The internet is the future we seldom imagined. It eluded generations of science fiction writers, only to suddenly appear, fully formed, some time in the mid-1990s, and from then on quickly become an essential part of how most people communicate, research, write and work. Our new present.
It is a common experience to ask oneself: how did I do this before? Except before is receding, a not-distant past pushed out of mind by a technological paradigm that is constantly changing the meaning of old, familiar words. Not just what it means to like something or to have friends, but the very act of being social; not just the word ‘memory’ – now reduced to what fits on a microchip, or on the glimmering surface of a hard drive, or in the cloud – but what it’s like to remember.
Within that difficulty to recall, or perhaps more accurately to imagine, what life was like before the internet lies the problem of how to conceive of a future without it. It may well be – to paraphrase Fredric Jameson – that it is easier to imagine the end of the world than the end of the internet. Conversely, what is routinely presented as ‘the end of the internet’ turns out to be anything but. Two years ago, the phrase was used to describe the effects of proposed copyright legislation. Nowadays, the spectre is raised about attempts to bring the internet outside of the exclusive control of the United States, the prospect that the principle of net neutrality might be abandoned, or even increased taxation of internet traffic. Anything that might alter the regulatory or technical landscape under which the internet as we know it operates is viewed as a catastrophe, the end.

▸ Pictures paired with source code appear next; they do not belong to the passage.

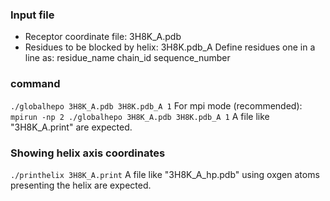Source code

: ### Input file
- Receptor coordinate file: 3H8K_A.pdb
- Residues to be blocked by helix: 3H8K.pdb_A
Define residues one in a line as: residue_name chain_id sequence_number
### command
`./globalhepo 3H8K_A.pdb 3H8K.pdb_A 1`
For mpi mode (recommended):
`mpirun -np 2 ./globalhepo 3H8K_A.pdb 3H8K.pdb_A 1`
A file like "3H8K_A.print" are expected.
### Showing helix axis coordinates
`./printhelix 3H8K_A.print`
A file like "3H8K_A_hp.pdb" using oxgen atoms presenting the helix are expected.
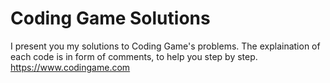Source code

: # Coding Game Solutions

I present you my solutions to Coding Game's problems.
The explaination of each code is in form of comments, to help you step by step.
https://www.codingame.com
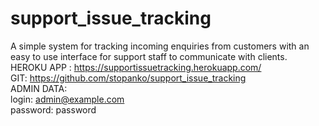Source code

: # support_issue_tracking
A simple system for tracking incoming enquiries from customers with an easy to use interface for support staff to communicate with clients.
<br>
HEROKU APP :
<a href="https://supportissuetracking.herokuapp.com/">https://supportissuetracking.herokuapp.com/</a>
<br>
GIT:
<a href="https://github.com/stopanko/support_issue_tracking">https://github.com/stopanko/support_issue_tracking</a>
<br>
ADMIN DATA:
<br>
login: admin@example.com 
<br>
password: password

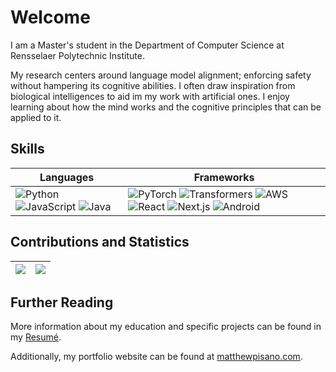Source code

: # Welcome


I am a Master's student in the Department of Computer Science at Rensselaer Polytechnic Institute.

My research centers around language model alignment; enforcing safety without hampering its cognitive abilities.  I often draw inspiration from biological intelligences to aid im my work with artificial ones.  I enjoy learning about how the mind works and the cognitive principles that can be applied to it.


## Skills

<div align="center">

| Languages | Frameworks                                                                                                         
|---|--------------------------------------------------------------------------------------------------------------------|
| ![Python][python] ![JavaScript][javascript] ![Java][java] | ![PyTorch][pytorch] ![Transformers][transformers] ![AWS][aws] ![React][react] ![Next.js][next] ![Android][android] |

</div>

[python]: https://img.shields.io/badge/Python-3c4352?style=flat&logo=python
[javascript]: https://img.shields.io/badge/JavaScript-3c4352?logo=javascript
[java]: https://img.shields.io/badge/Java-3c4352?logo=coffeescript
[pytorch]: https://img.shields.io/badge/PyTorch-3c4352?logo=pytorch
[transformers]: https://img.shields.io/badge/🤗_Transformers-3c4352
[react]: https://img.shields.io/badge/React-3c4352?logo=react
[next]: https://img.shields.io/badge/Next.js-3c4352?logo=next.js
[aws]: https://img.shields.io/badge/AWS-3c4352?logo=amazonaws
[android]: https://img.shields.io/badge/Android-3c4352?logo=android


## Contributions and Statistics

<div align="center">

| ![][profile summary] | ![][language summary] |
|----------------------|-----------------------|

</div>

[profile summary]: https://awesome-github-stats.azurewebsites.net/user-stats/matthew-pisano?cardType=level-alternate&theme=nord
[language summary]: https://github-readme-stats.vercel.app/api/top-langs/?username=matthew-pisano&layout=compact&theme=nord

## Further Reading


More information about my education and specific projects can be found in my [Resumé](https://github.com/matthew-pisano/Resume/blob/master/resume.pdf).

Additionally, my portfolio website can be found at [matthewpisano.com](https://matthewpisano.com/).
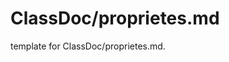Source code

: # ClassDoc/proprietes.md 
 
<span class="fixme template"> template for ClassDoc/proprietes.md.</span>
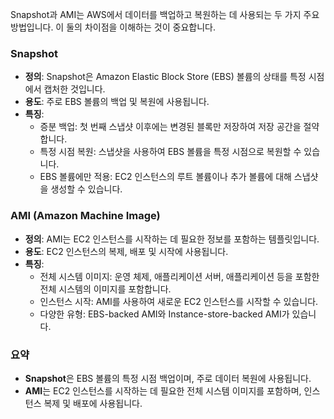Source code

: Snapshot과 AMI는 AWS에서 데이터를 백업하고 복원하는 데 사용되는 두 가지 주요 방법입니다. 이 둘의 차이점을 이해하는 것이 중요합니다.

### Snapshot
- **정의**: Snapshot은 Amazon Elastic Block Store (EBS) 볼륨의 상태를 특정 시점에서 캡처한 것입니다.
- **용도**: 주로 EBS 볼륨의 백업 및 복원에 사용됩니다.
- **특징**:
  - 증분 백업: 첫 번째 스냅샷 이후에는 변경된 블록만 저장하여 저장 공간을 절약합니다.
  - 특정 시점 복원: 스냅샷을 사용하여 EBS 볼륨을 특정 시점으로 복원할 수 있습니다.
  - EBS 볼륨에만 적용: EC2 인스턴스의 루트 볼륨이나 추가 볼륨에 대해 스냅샷을 생성할 수 있습니다.

### AMI (Amazon Machine Image)
- **정의**: AMI는 EC2 인스턴스를 시작하는 데 필요한 정보를 포함하는 템플릿입니다.
- **용도**: EC2 인스턴스의 복제, 배포 및 시작에 사용됩니다.
- **특징**:
  - 전체 시스템 이미지: 운영 체제, 애플리케이션 서버, 애플리케이션 등을 포함한 전체 시스템의 이미지를 포함합니다.
  - 인스턴스 시작: AMI를 사용하여 새로운 EC2 인스턴스를 시작할 수 있습니다.
  - 다양한 유형: EBS-backed AMI와 Instance-store-backed AMI가 있습니다.

### 요약
- **Snapshot**은 EBS 볼륨의 특정 시점 백업이며, 주로 데이터 복원에 사용됩니다.
- **AMI**는 EC2 인스턴스를 시작하는 데 필요한 전체 시스템 이미지를 포함하며, 인스턴스 복제 및 배포에 사용됩니다.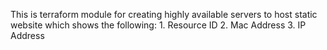 This is terraform module for creating highly available servers to host static website which shows the following:
    1. Resource ID
    2. Mac Address
    3. IP Address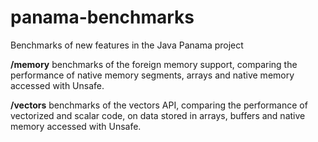 # panama-benchmarks
Benchmarks of new features in the Java Panama project

**/memory**
benchmarks of the foreign memory support, comparing the performance of native memory segments, arrays and native memory accessed with Unsafe.

**/vectors**
benchmarks of the vectors API, comparing the performance of vectorized and scalar code, on data stored in arrays, buffers and native memory accessed with Unsafe.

In addition to this, knowing that the internet was originally conceived as a wartime communications network makes us liable to overstate its actual resilience. Neuroscientist David Eagleman, author of the book/app Why the Net Matters, has cited at least four ways the internet could go down. These included political interventions (some will recall Bashar al-Assad shutting down the network in Syria, but there have also been proposals to give American presidents authority over an ‘internet kill switch’); acts of cyber-warfare or sabotage; or the malicious or accidental cutting of deep-sea cables. The fourth reason – space weather – has recently come back into the news and is the most fascinating and chilling of all.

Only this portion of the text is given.